We may also act as data processor when you email us personal data using the contact details on the website. This is explained further below.
Our registered office and postal address is Colina Greenway Limited, The Quad, No.9 Journey Campus, Cambridge, CB3 0AX.
If you would like to contact us with any questions, concerns or requests regarding matters covered by this data privacy notice then you should email us at info@colinagreenway.com, putting “data privacy” in the subject line.
Solicitors Regulation Authority Logo
We are required by our regulator, the Solicitors Regulation Authority (“SRA”) to show its clickable logo on our website. The SRA is the data controller in respect of this logo and data collected in relation to it.
The SRA has contracted with a company called Yoshki to implement and maintain the clickable logo. We have no control whatsoever over how the logo operates or what data is collected but the SRA has provided us with the following information about the data it collects from our website.
When you visit our website your IP address is sent to Yoshki so that the SRA logo will load. Yoshki do not log any IP addresses that are sent to their server and so no record of any IP addresses that it receives are kept or used in any way other than to display the logo.
Yoshki uses Google Analytics to provide them with reporting information, including the number of times the SRA logo is hovered over, viewed and clicked. IP addresses are masked and are not stored, written to disc or used further by Google. We understand that Yoshki have confirmed to the SRA that the IP address is stored as 0.0.0.0 for all visitors.
Google Analytics gives Yoshki and the SRA access to the following data:
- which law firm websites have implemented the SRA clickable logo code. This is to help prevent inappropriate usage of the SRA clickable logo and to see which firms have adopted the service
- how many times the SRA clickable logo has been clicked – this is to help manage system performance and to gain insight into usage.
The SRA has advised us that:
- The information they collect is only ever shared between the SRA and Yoshki, to facilitate the SRA logo service; and
- Yoshki does not access, record or store any additional data such as IP addresses, page navigation behaviour, etc.
Data collected from website users
If you simply browse the website then a limited amount of personal data is collected, as follows.
Server logs: Your access to the website is logged on the servers that host it. Information we collect includes IP addresses, browser type, referring/exit pages, platform type and time stamps. This information may be used by trusted third parties, in accordance with our instructions, for administration of the site and to assist in tracing the source of any attack on the website servers. This data will be deleted from the server logs after a maximum of 2 months.
See section above for an explanation of the data collected by the SRA and its supplier Yoshki. We do not have control over or access to any of the data collected by the SRA or Yoshki.
Cookies on this website
Cookies are not set by this website.
How we process data emailed to us from the website
If you email us from the website we will use the data that you send to us, including your email address, any other contact details and details regarding the nature of your request to enable us respond to the query or message that you have sent. For these purposes we are acting as a data processor and we use the data that you have supplied solely to respond with the information that you are seeking.

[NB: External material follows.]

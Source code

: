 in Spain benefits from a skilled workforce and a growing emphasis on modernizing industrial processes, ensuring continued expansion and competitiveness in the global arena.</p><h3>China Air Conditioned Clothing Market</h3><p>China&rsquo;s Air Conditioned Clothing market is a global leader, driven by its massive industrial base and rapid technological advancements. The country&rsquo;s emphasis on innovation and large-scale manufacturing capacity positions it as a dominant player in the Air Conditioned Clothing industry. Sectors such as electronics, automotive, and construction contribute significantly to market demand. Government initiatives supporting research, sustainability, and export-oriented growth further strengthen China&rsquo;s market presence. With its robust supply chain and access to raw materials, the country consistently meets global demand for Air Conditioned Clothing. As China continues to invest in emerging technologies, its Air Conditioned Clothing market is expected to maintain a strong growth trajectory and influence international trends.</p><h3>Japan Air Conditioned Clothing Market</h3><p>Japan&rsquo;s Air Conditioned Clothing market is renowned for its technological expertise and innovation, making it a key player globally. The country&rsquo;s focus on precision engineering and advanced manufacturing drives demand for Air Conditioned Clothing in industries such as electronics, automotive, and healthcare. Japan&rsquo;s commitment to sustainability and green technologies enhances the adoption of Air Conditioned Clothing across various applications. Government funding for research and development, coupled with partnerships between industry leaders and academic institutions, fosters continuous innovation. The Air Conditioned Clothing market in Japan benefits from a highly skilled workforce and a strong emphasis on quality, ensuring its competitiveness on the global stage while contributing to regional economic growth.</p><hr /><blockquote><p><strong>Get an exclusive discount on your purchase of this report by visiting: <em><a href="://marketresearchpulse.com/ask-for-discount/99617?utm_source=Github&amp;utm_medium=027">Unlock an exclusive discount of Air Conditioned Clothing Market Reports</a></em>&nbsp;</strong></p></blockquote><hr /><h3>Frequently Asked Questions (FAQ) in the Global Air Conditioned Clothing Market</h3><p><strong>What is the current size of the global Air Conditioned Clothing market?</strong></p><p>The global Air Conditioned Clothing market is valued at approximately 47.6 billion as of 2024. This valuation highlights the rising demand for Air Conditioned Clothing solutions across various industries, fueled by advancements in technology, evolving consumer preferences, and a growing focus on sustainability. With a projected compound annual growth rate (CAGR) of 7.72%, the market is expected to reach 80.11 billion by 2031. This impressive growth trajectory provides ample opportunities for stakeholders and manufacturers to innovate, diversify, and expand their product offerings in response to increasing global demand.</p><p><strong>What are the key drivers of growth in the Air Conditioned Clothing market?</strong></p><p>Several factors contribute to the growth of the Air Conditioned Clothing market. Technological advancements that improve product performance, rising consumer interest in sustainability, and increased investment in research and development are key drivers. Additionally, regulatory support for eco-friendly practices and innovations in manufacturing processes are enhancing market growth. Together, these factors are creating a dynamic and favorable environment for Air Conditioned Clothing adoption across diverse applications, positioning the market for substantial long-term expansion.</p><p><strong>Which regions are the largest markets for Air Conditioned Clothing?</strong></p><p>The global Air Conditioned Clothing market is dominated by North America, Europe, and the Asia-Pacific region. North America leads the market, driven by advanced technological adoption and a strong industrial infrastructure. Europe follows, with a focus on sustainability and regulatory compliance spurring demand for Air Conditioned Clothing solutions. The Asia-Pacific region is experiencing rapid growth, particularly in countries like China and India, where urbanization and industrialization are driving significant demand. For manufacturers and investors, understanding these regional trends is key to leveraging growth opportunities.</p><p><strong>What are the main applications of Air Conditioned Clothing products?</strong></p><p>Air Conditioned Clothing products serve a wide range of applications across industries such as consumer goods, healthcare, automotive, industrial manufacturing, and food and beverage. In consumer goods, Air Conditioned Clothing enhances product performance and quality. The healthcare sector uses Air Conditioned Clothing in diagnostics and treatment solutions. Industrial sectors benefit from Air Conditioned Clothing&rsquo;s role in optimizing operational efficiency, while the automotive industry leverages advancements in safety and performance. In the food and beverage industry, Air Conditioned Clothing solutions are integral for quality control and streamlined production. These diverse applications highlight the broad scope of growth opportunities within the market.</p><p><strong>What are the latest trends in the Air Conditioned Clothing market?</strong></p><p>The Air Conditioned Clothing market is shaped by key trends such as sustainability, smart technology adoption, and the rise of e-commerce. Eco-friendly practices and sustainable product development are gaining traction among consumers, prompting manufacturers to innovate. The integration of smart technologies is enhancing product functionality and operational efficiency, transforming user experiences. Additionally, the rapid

If we do not form a business relationship with you as a result of your initial email communication we will not use the data you have supplied for any purpose other than responding to any subsequent requests from you (if applicable) or any request from a regulatory authority. We will not use any information that you send to us for marketing purposes unless we have received your express consent to do so. We do not operate any automated decision making processes on personal data we receive.
If following an initial contact using the email address on the website you form a business relationship with us, for example as a client or supplier, then we will process your personal data in line with our more detailed practice data privacy notice, which you can download below.
How we store personal data and how long we keep it.
If you do not form a business relationship with us following your initial contact via the website then we will keep a record of our correspondence for up to six years. Our lawful basis for holding your data is legitimate interests, both ours and yours. Your legitimate interests are served if for example you come back to us at a later date regarding the same issue. Our legitimate interests are in being able to evidence the nature of our correspondence should we receive any complaints or enquiries from a regulatory authority.
We use a third party data processor to host our IT systems, which are cloud-based. Our website is hosted by Clook and our practice management systems by Access UK Limited. Both our third party suppliers are contractually bound to keep your personal data confidential and not to use it for any purpose other than one we authorise. Our third party suppliers maintain best practice standards to ensure data security and both meet ISO27001. All your personal data is stored on servers within the UK.